Slideshow ( 3 images )

Vehicles of every sort already are starting to add wireless chips to download everything from maps to entertainment, and in a few years nearly every new car may be connected. Self-driving cars, still in test mode, will accelerate the move.

“The amount of chips per car is going to grow dramatically,” said Egil Juliussen, a principal analyst for automotive technology at IHSMarkit.

Chip makers are scrambling to create new mobile networks, the so-called fifth generation, which will link phones as well as cars, drones and even industrial devices such as smart street lights, which count pedestrians and send data to city planners.

Qualcomm long was the dominant communications chip maker for mobile phones, although computer chip maker Intel has begun muscling into the space. Each now supplies about half Apple Inc’s iPhone communications chips, for instance.

Now they are jockeying in a mature market to design so-called 5G networks that will be up to 10 times as fast as wireless networks today, which are expected to start rolling out in 2020. Research firm IDC predicts 1.53 billion smart phones will be shipped in 2017 expanding to only 1.77 billion units in 2021.

The market for modem chips for cars, by contrast, is expected to grow sharply. Tristan Gerra, a senior semiconductor analyst for Robert W. Baird & Co, said that this year, only about 12 million of the 90 million cars manufactured per year have internet connectivity. But connectivity will become ubiquitous on self-driving cars.

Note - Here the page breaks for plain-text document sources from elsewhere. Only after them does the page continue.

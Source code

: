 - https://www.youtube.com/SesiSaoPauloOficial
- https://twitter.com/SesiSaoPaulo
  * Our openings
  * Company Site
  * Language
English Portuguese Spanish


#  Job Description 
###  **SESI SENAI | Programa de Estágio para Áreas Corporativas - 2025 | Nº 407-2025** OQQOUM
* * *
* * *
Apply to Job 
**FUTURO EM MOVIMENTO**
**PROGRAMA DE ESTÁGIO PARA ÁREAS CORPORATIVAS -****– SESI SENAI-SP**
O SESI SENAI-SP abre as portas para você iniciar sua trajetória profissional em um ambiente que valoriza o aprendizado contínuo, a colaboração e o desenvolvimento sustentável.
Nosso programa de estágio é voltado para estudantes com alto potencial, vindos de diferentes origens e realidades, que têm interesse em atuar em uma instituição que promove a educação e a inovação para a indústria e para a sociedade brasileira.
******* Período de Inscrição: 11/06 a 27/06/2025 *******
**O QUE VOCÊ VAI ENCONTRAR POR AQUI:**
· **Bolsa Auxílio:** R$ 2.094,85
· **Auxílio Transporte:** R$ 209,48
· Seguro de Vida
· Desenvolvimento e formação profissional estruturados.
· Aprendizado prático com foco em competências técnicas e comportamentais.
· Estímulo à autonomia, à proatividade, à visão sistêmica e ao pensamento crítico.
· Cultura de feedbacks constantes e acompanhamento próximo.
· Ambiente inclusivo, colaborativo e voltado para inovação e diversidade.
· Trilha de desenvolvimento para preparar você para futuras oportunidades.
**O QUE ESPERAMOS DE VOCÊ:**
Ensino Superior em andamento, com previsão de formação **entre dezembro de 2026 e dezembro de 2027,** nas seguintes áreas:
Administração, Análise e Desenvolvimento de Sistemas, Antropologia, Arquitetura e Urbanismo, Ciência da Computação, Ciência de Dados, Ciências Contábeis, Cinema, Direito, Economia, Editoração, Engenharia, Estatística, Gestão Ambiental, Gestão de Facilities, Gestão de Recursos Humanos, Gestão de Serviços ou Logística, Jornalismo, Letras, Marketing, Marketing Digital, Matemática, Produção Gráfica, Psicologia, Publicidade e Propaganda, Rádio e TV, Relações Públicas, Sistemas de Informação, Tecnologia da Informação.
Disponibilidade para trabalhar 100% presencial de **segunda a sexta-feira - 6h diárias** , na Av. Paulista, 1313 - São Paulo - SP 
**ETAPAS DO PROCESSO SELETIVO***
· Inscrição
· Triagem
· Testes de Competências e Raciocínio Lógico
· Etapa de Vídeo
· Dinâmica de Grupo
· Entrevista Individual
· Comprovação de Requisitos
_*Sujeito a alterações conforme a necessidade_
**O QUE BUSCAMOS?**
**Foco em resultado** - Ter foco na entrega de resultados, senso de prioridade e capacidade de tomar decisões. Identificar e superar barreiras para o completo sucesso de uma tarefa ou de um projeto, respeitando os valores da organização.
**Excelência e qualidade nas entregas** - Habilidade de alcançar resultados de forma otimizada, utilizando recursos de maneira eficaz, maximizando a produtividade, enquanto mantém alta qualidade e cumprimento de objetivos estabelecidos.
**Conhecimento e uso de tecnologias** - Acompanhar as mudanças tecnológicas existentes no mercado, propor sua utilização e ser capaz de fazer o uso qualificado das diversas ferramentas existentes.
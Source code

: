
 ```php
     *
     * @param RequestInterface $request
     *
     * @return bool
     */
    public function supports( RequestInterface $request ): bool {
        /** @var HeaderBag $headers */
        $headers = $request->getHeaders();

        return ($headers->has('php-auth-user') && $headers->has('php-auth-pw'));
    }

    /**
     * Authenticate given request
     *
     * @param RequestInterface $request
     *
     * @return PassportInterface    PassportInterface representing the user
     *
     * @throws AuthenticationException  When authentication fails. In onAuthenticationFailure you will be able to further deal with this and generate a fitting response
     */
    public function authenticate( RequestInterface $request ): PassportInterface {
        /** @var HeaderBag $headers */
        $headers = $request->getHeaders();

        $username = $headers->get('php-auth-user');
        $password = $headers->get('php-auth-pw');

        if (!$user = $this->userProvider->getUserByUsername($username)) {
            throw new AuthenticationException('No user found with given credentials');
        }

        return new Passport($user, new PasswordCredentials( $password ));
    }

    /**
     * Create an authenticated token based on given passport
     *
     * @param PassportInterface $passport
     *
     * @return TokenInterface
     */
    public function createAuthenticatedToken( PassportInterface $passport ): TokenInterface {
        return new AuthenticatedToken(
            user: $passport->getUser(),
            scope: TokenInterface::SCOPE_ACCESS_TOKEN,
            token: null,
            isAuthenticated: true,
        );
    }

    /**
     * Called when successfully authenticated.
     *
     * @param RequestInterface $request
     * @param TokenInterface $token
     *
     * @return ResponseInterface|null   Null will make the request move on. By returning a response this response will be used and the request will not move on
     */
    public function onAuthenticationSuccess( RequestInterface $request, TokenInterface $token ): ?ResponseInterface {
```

“You basically (will) have 80 million units per year that are going to get a modem,” he said.

Intel and Qualcomm declined to comment.

Qualcomm itself is trying to buy NXP Semiconductors, a maker of automotive chips from so-called “infotainment” system chips to camera systems, for $38 billion. It is unclear whether that deal will go through and whether Broadcom would take on NXP, but Broadcom has said it is willing to do so.

A tie-up between the three companies could create a formidable competitor in the automotive chip space, said IHSMarkit’s Juliussen. He views Intel and Nvidia Corp, which make both make the main processors used in self-driving vehicles, as leaders in the young market, but a combined Broadcom-Qualcomm-NXP would be a strong third-place.

Intel has bought itself into relationships with autonomous car developers thanks to its acquisition of vision system maker Mobileye. Broadcom would get something similar with NXP, Juliussen said.

If Broadcom pulls off both deals, its market position in some areas could be dominant, said Cowen and Co analyst Karl Ackerman.

“[Broadcom] would basically own the majority of the high-end components in the smart phone market and they would have a very significant influence on 5G standards, which are paramount as you think about autonomous vehicles” and connected factories, he said.